Data to process:

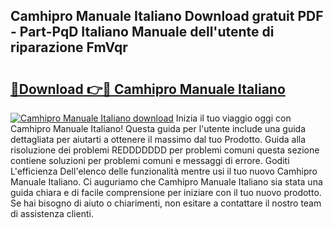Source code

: ## Camhipro Manuale Italiano Download gratuit PDF - Part-PqD Italiano Manuale dell'utente di riparazione FmVqr

# <h2><a href="http://dfc3gt.blite.top/?on=Camhipro+Manuale+Italiano">🔗Download 👉🔴 Camhipro Manuale Italiano</a></h2>

[![Camhipro Manuale Italiano download](https://i.imgur.com/lujVjoI.png)](http://dfc3gt.blite.top/?on=Camhipro+Manuale+Italiano)
Inizia il tuo viaggio oggi con Camhipro Manuale Italiano! Questa guida per l'utente include una guida dettagliata per aiutarti a ottenere il massimo dal tuo Prodotto. Guida alla risoluzione dei problemi REDDDDDDD per problemi comuni questa sezione contiene soluzioni per problemi comuni e messaggi di errore. Goditi L'efficienza Dell'elenco delle funzionalità mentre usi il tuo nuovo Camhipro Manuale Italiano. Ci auguriamo che Camhipro Manuale Italiano sia stata una guida chiara e di facile comprensione per iniziare con il tuo nuovo prodotto. Se hai bisogno di aiuto o chiarimenti, non esitare a contattare il nostro team di assistenza clienti.

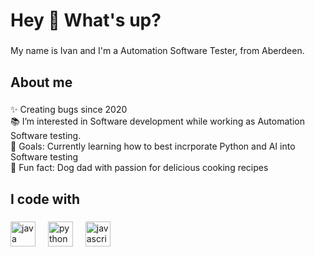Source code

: 
<h1 align="left">Hey 👋 What's up?</h1>

###

<p align="left">My name is Ivan and I'm a Automation Software Tester, from Aberdeen.</p>

###

<h2 align="left">About me</h2>

###

<p align="left">✨ Creating bugs since 2020<br>📚 I’m interested in Software development while working as Automation Software testing. <br>🎯 Goals: Currently learning how to best incrporate Python and AI into Software testing <br>🎲 Fun fact: Dog dad with passion for delicious cooking recipes</p>

###

<h2 align="left">I code with</h2>

###

<div align="left">
  <img src="https://cdn.jsdelivr.net/gh/devicons/devicon/icons/java/java-original.svg" height="40" alt="java logo"  />
  <img width="12" />
  <img src="https://cdn.jsdelivr.net/gh/devicons/devicon/icons/python/python-original.svg" height="40" alt="python logo"  />
  <img width="12" />
  <img src="https://cdn.jsdelivr.net/gh/devicons/devicon/icons/javascript/javascript-original.svg" height="40" alt="javascript logo"  />
</div>

###
<!---
EwanLivesCode/EwanLivesCode is a ✨ special ✨ repository because its `README.md` (this file) appears on your GitHub profile.
You can click the Preview link to take a look at your changes.
--->
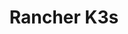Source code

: ---
title: "Rancher K3s"
linkTitle: "Rancher K3s"
weight: 5
description: >-
  These examples deploy Rancher k3s on an Azure VM or VMware and onboards the cluster with Azure Arc.
---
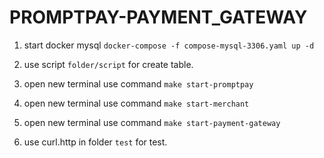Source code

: # PROMPTPAY-PAYMENT_GATEWAY

1. start docker mysql
   `docker-compose -f compose-mysql-3306.yaml up -d`

2. use script `folder/script` for create table.

3. open new terminal use command `make start-promptpay`

4. open new terminal use command `make start-merchant`

5. open new terminal use command `make start-payment-gateway`

6. use curl.http in folder `test` for test.
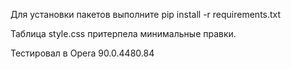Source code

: Для установки пакетов выполните pip install -r requirements.txt

Таблица style.css притерпела минимальные правки.

Тестировал в Opera 90.0.4480.84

Task prompt:
When a line of the records has the word "folder", pick it out and copy it.

Exercise output:
2. use script `folder/script` for create table.
6. use curl.http in folder `test` for test.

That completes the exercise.